Hope to see some of you there!
I have an entry I was trying to do for Q4 but I ended up moving over the summer and never had enough time. Then I went off to college. I should finish it up sometime. Let's see, next deadline is...December 31! D'oh
Alethea, I sympathize with you on giving up on the contest. I'm sure that if you stuck with it, sooner or later, you would win, so maybe you'll change your mind after attending the workshop. Getting your first story published in any Pro magazine is a great accomplishment.
It can be a bit irritating and perplexing when an author writes what they, and many other readers, know is a good and publishable story, only to have it rejected. I look at the contest as just another market. There's no doubt that it's one of the best paying markets, but it is still just another market.
I wouldn't suggest to anyone to base their entire writing career on one publication or contest like this. Especially since, like Alethea said, it is just one editor's opinion on what gets to finalist or not. In fact, it might even be harder to win in the WOTF contest than to get published in a Pro market magazine like Realms of Fantasy, Asimov's, or Magazine of Fantasy and Science Fiction, because only twelve stories a year win. That's about one tenth of the stories published in a Pro market magazine in the same period. The only advantage to entering in WOTF is that most entrants in WOTF haven't published anything, while the pro market magazines have a lot of established authors submitting.

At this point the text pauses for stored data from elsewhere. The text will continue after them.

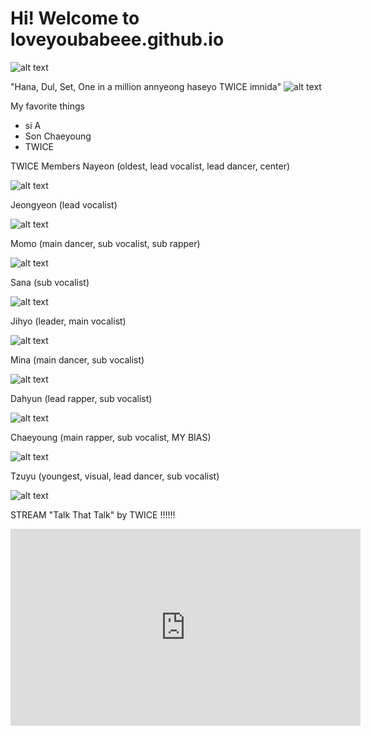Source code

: # Hi! Welcome to loveyoubabeee.github.io
![alt text](https://scontent.xx.fbcdn.net/v/t1.15752-9/316562128_2325259627652295_5258349853999395396_n.jpg?stp=dst-jpg_p206x206&_nc_cat=109&ccb=1-7&_nc_sid=aee45a&_nc_eui2=AeGHBR1KzT_QkbPbWby6qlVpg4FgYxEjV6eDgWBjESNXp_d6q2U3nOXjZiBATRhPgubWV-mq8W25fxauR6i2N509&_nc_ohc=uZctVfpWPrEAX9OYkrb&_nc_ad=z-m&_nc_cid=0&_nc_ht=scontent.xx&oh=03_AdSLwyJw3KqQtCQIle1lwYTczPSkzwpi5htkDL7iRe8ZBA&oe=63A1279C)



"Hana, Dul, Set, One in a million annyeong haseyo TWICE imnida"
![alt text](https://i.pinimg.com/564x/e4/d4/77/e4d47700fa7f2c76fdfbef5950769337.jpg)

My favorite things
- si A
- Son Chaeyoung
- TWICE

TWICE Members
 Nayeon (oldest, lead vocalist, lead dancer, center)
 
![alt text](https://img.uhdpaper.com/wallpaper/nayeon-im-nayeon-solo-concept-photo-701@1@g-thumb.jpg)

 Jeongyeon (lead vocalist)

![alt text](https://img.uhdpaper.com/wallpaper/jeongyeon-twice-formula-of-love-break-it-228@1@e-thumb.jpg)

 Momo (main dancer, sub vocalist, sub rapper)

![alt text](https://img.uhdpaper.com/wallpaper/momo-twice-twice4-pink-concept-831@0@f-thumb.jpg)

 Sana (sub vocalist)

![alt text](https://img.uhdpaper.com/wallpaper/twice-sana-japanese-5th-anniversary-847@0@f-thumb.jpg)

 Jihyo (leader, main vocalist)

![alt text](https://img.uhdpaper.com/wallpaper/twice-jihyo-formula-of-love-study-about-love-238@1@e-thumb.jpg)

 Mina (main dancer, sub vocalist)

![alt text](https://img.uhdpaper.com/wallpaper/mina-twice-talk-that-talk-concept-2-135@1@i-thumb.jpg)

 Dahyun (lead rapper, sub vocalist)

![alt text](https://img.uhdpaper.com/wallpaper/dahyun-twice-formula-of-love-break-it-227@1@e-thumb.jpg)

 Chaeyoung (main rapper, sub vocalist, MY BIAS)

![alt text](https://img.uhdpaper.com/wallpaper/chaeyoung-twice-formula-of-love-break-it-226@1@e-thumb.jpg)

 Tzuyu (youngest, visual, lead dancer, sub vocalist)

![alt text](https://img.uhdpaper.com/wallpaper/tzuyu-twice-talk-that-talk-concept-2-139@1@i-thumb.jpg)


STREAM "Talk That Talk" by TWICE !!!!!!
 
 <iframe width="560" height="315" src="https://www.youtube.com/embed/k6jqx9kZgPM" title="YouTube video player" frameborder="0" allow="accelerometer; autoplay; clipboard-write; encrypted-media; gyroscope; picture-in-picture" allowfullscreen></iframe>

I have just submitted my next story for the first quarter of 2007, and hope everyone else who wants to has done so as well. Good luck everybody!
We had The Talk...you know, the one where she said, "Alethea, if you want to win the contest, win the stupid contest. Otherwise, shut up about it." (I'm not paraphrasing. She was in the middle of her second margarita at the time. That was pretty much exactly what she said.)
She was right, of course. See, I have this big thing about writing stories for me--things that make me happy, and things I would want to read. What the WotF people want to publish, I didn't want to write. And I needed to be okay with that.
So now I am a spokesperson for those folks who--like me--were and are completely devastated every time they get a rejection letter from this contest. It IS a very important contest, and you SHOULD go out there and try to win it in as many quarters as you are eligible...but if you DON'T, it's not the end of the world.
(The world, I might add, that I plan on conquering someday soon.)
[Edit -- and everything luapc said was true -- especially the part about other established writers vying for positions in those major mags. It was nice to hear Harry Turtledove at a con complain about how Shawna had never picked a story of HIS for Realms of Fantasy...and he brought this up on more than one panel we were on. Talk about making a girl feel great.]
[This message has been edited by Alethea Kontis (edited December 29, 2006).]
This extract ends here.